Micro segmented-flow in biochemical and cell-based assays

Jenifer Clausell-Tormos¹, Christoph A. Merten²

1Centro Nacional de Investigaciones Oncologicas (CNIO), C/ Melchor Fernandez Almagro 3, Madrid, 28029 Spain, ²Genome Biology Unit, European Molecular Biology Laboratory, Meyerhofstrasse 1, Heidelberg, 69117 Germany

TABLE OF CONTENTS

1. Abstract
2. Introduction: 2.1 .Segmented-flow microfluidics as an alternative to conventional screening formats; 2.2 .Segmented-flow and emulsions; 2.3 .Generation of plugs; 2.4 .Detection systems
3. Biochemical assays: 3.1 .Protein crystallization; 3.2 .Screening of active catalysts using genetic algorithms; 3.3 .Enzyme kinetics; 3.4 .Analysis of cell lysates using capillary electrophoresis
4. Cell-based assays: 4.1 .Encapsulation of cells and multicellular organisms; 4.2 .Cell-based assays at superb spatio-temporal resolution
5. Discussion and outlook
6. Acknowledgements
7. References

1. ABSTRACT

Micro-segmented flow (e.g. in microfluidic channels, capillaries or a length of tubing) has become a promising technique in modern biology.
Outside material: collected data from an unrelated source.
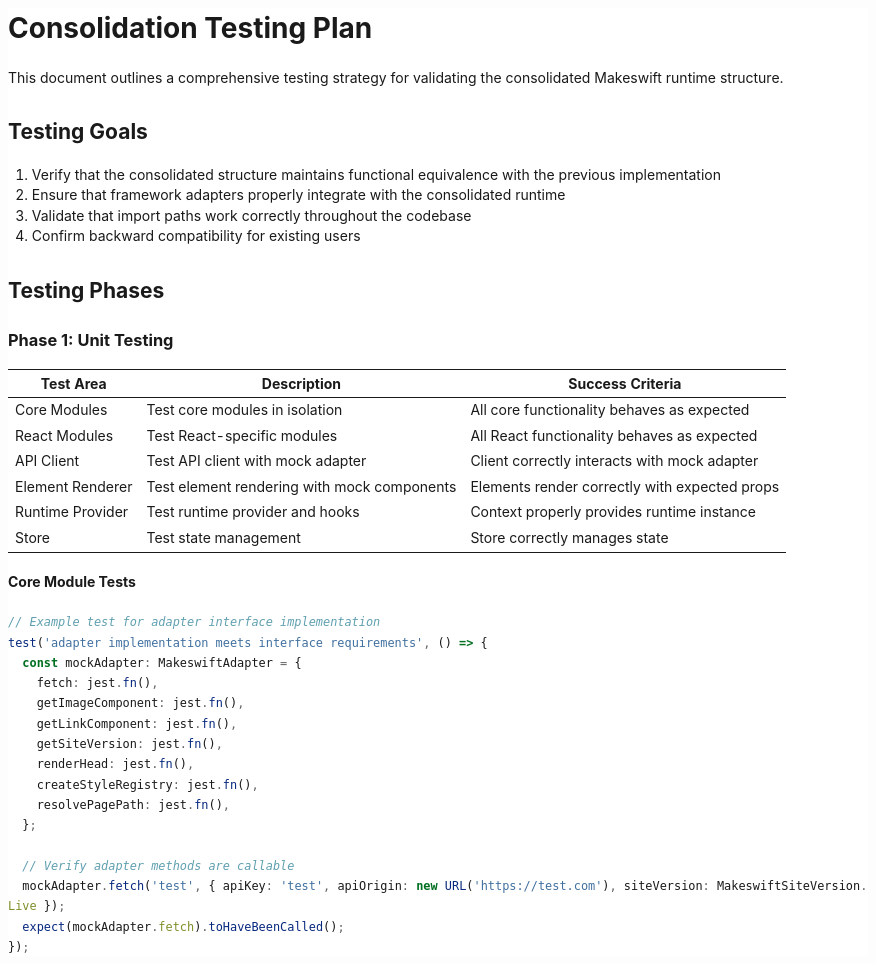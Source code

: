 # Consolidation Testing Plan

This document outlines a comprehensive testing strategy for validating the consolidated Makeswift runtime structure.

## Testing Goals

1. Verify that the consolidated structure maintains functional equivalence with the previous implementation
2. Ensure that framework adapters properly integrate with the consolidated runtime
3. Validate that import paths work correctly throughout the codebase
4. Confirm backward compatibility for existing users

## Testing Phases

### Phase 1: Unit Testing

| Test Area | Description | Success Criteria |
|-----------|-------------|------------------|
| Core Modules | Test core modules in isolation | All core functionality behaves as expected |
| React Modules | Test React-specific modules | All React functionality behaves as expected |
| API Client | Test API client with mock adapter | Client correctly interacts with mock adapter |
| Element Renderer | Test element rendering with mock components | Elements render correctly with expected props |
| Runtime Provider | Test runtime provider and hooks | Context properly provides runtime instance |
| Store | Test state management | Store correctly manages state |

#### Core Module Tests

```typescript
// Example test for adapter interface implementation
test('adapter implementation meets interface requirements', () => {
  const mockAdapter: MakeswiftAdapter = {
    fetch: jest.fn(),
    getImageComponent: jest.fn(),
    getLinkComponent: jest.fn(),
    getSiteVersion: jest.fn(),
    renderHead: jest.fn(),
    createStyleRegistry: jest.fn(),
    resolvePagePath: jest.fn(),
  };
  
  // Verify adapter methods are callable
  mockAdapter.fetch('test', { apiKey: 'test', apiOrigin: new URL('https://test.com'), siteVersion: MakeswiftSiteVersion.Live });
  expect(mockAdapter.fetch).toHaveBeenCalled();
});
```
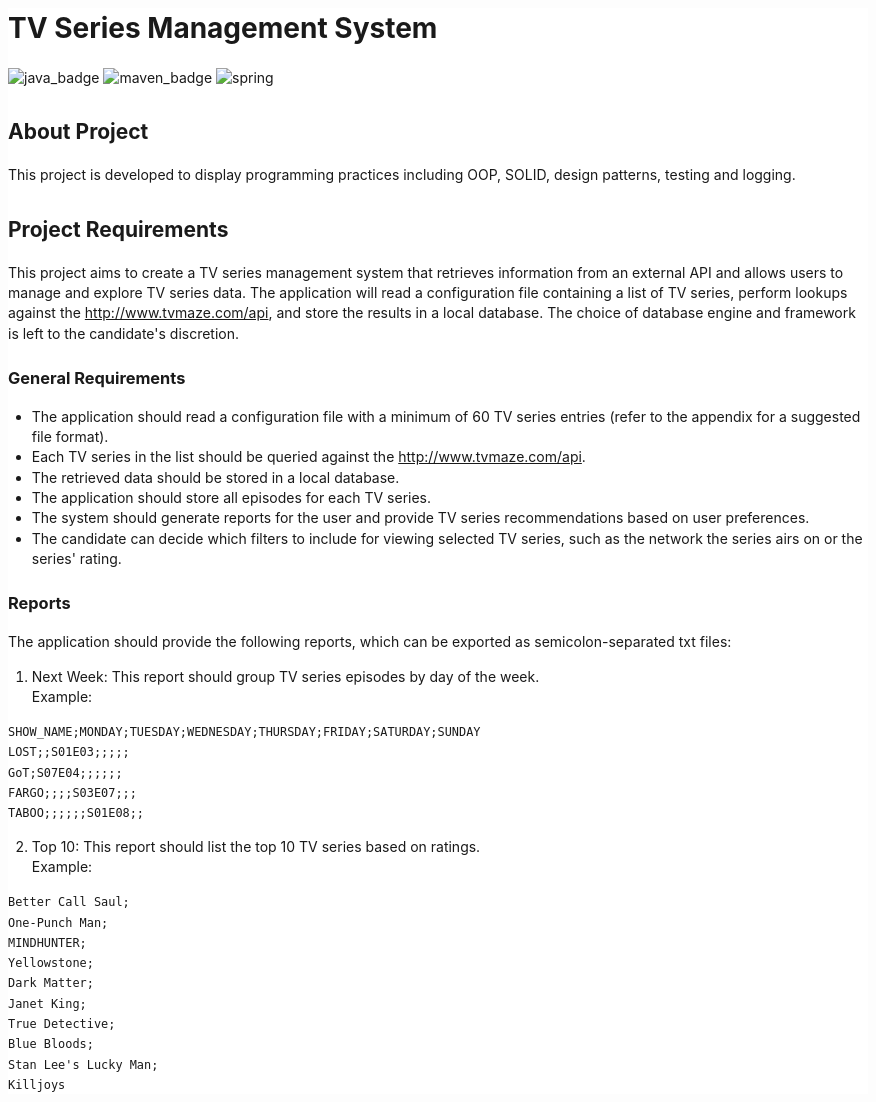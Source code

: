 # TV Series Management System
![java_badge](https://img.shields.io/badge/-Java-lightgrey?style=for-the-badge&logo=appveyor)
![maven_badge](https://img.shields.io/badge/-Maven-yellow?style=for-the-badge&logo=appveyor)
![spring](https://img.shields.io/badge/-Spring-green?style=for-the-badge&logo=appveyor)

## About Project

This project is developed to display programming practices including OOP, SOLID, design patterns, testing and logging.

## Project Requirements

This project aims to create a TV series management system that retrieves information from an external API and allows users to manage and explore
TV series data. The application will read a configuration file containing a list of TV series,
perform lookups against the http://www.tvmaze.com/api, and store the results in a local database.
The choice of database engine and framework is left to the candidate's discretion.

### General Requirements

- The application should read a configuration file with a minimum of 60 TV series entries (refer to the appendix for a suggested file format).
- Each TV series in the list should be queried against the http://www.tvmaze.com/api.
- The retrieved data should be stored in a local database.
- The application should store all episodes for each TV series.
- The system should generate reports for the user and provide TV series recommendations based on user preferences.
- The candidate can decide which filters to include for viewing selected TV series, such as the network the series airs on or the series' rating.

### Reports

The application should provide the following reports, which can be exported as semicolon-separated txt files:

1. Next Week: This report should group TV series episodes by day of the week.  
   Example:
```
SHOW_NAME;MONDAY;TUESDAY;WEDNESDAY;THURSDAY;FRIDAY;SATURDAY;SUNDAY
LOST;;S01E03;;;;;
GoT;S07E04;;;;;;
FARGO;;;;S03E07;;;
TABOO;;;;;;S01E08;;
```
2. Top 10: This report should list the top 10 TV series based on ratings.  
Example:
```
Better Call Saul;
One-Punch Man;
MINDHUNTER;
Yellowstone;
Dark Matter;
Janet King;
True Detective;
Blue Bloods;
Stan Lee's Lucky Man;
Killjoys
```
Compared to conventional formats such as microtiter plates, sample volumes can be reduced about 1000-fold, thus allowing a massive reduction of assay costs and the use of samples available in low quantities, only (e.g. primary cells). Furthermore, assays can be highly parallelized and performed at superb spatio-temporal resolution. Here, we review the state-of-the-art in micro-segmented flow as applied in biochemical, cell- and multicellular organisms-based assays. We discuss likely future applications such as single cell / single organism proteomics and transcriptomics and point out the specific advantages and limitations compared to emulsion-based (droplet-based) approaches.